>>>>>
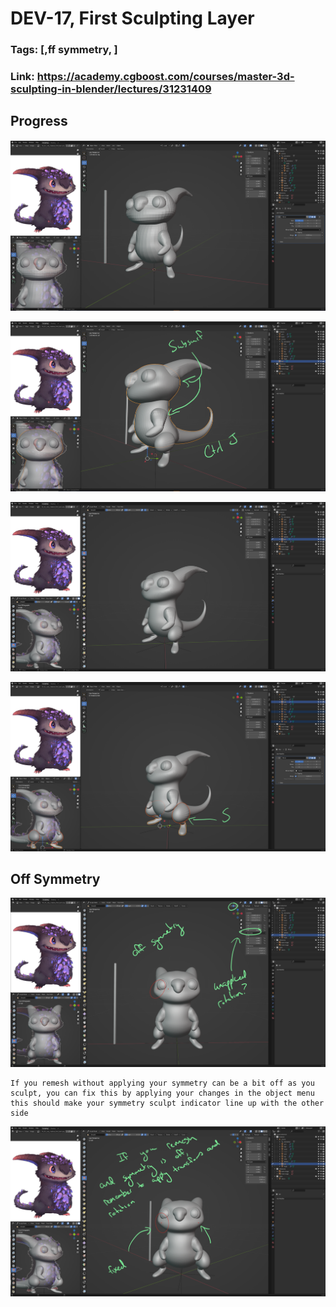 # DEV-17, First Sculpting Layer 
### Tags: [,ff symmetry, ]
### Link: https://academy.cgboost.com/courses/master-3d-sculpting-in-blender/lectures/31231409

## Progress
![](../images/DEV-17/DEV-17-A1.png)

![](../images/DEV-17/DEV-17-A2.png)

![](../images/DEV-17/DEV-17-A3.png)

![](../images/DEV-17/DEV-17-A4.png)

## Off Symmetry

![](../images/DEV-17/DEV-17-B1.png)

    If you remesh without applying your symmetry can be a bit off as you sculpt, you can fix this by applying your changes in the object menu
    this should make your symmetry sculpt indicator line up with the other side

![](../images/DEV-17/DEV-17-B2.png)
<<<<<
>>>>>
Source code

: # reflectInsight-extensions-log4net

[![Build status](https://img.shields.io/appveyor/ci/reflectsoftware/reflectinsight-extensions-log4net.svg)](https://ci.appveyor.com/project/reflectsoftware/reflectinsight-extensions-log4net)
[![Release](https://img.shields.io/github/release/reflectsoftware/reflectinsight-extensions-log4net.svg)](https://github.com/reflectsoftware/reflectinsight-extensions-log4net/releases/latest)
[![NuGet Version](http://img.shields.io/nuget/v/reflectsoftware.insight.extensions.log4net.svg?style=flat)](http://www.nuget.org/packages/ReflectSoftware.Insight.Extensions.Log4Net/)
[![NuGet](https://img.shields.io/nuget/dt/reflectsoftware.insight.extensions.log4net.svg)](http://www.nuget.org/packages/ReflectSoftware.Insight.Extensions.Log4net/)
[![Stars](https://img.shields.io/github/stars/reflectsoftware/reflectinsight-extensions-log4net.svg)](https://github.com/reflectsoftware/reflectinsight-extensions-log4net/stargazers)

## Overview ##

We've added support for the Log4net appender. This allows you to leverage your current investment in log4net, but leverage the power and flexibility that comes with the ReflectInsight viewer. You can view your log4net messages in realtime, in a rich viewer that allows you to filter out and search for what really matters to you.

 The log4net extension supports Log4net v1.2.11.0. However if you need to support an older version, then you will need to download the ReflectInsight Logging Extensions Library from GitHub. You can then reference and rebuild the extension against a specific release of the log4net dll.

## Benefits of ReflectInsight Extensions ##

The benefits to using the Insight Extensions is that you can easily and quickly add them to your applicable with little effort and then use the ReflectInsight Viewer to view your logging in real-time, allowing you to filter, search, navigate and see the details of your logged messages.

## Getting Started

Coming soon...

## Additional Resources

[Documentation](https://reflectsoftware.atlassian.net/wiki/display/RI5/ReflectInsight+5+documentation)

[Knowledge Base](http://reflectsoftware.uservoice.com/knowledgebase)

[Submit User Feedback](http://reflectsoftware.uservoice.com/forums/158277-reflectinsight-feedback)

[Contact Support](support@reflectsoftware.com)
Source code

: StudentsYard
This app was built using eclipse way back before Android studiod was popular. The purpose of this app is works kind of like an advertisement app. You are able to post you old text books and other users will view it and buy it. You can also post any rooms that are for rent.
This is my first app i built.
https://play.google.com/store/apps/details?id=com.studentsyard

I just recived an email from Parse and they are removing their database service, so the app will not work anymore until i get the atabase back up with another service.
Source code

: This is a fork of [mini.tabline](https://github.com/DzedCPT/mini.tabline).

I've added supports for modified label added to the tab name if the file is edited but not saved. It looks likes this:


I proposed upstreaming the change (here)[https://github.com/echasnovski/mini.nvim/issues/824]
<<<<<
◆ YOUR ASSIGNMENT ◆
When the line with "The log4net extension" is reached in the data above, begin copying, and stop after the line with "## Benefits of ReflectInsight Extensions ##"; copy each line exactly, both ends included.

◆ FINAL ANSWER ◆
 The log4net extension supports Log4net v1.2.11.0. However if you need to support an older version, then you will need to download the ReflectInsight Logging Extensions Library from GitHub. You can then reference and rebuild the extension against a specific release of the log4net dll.

## Benefits of ReflectInsight Extensions ##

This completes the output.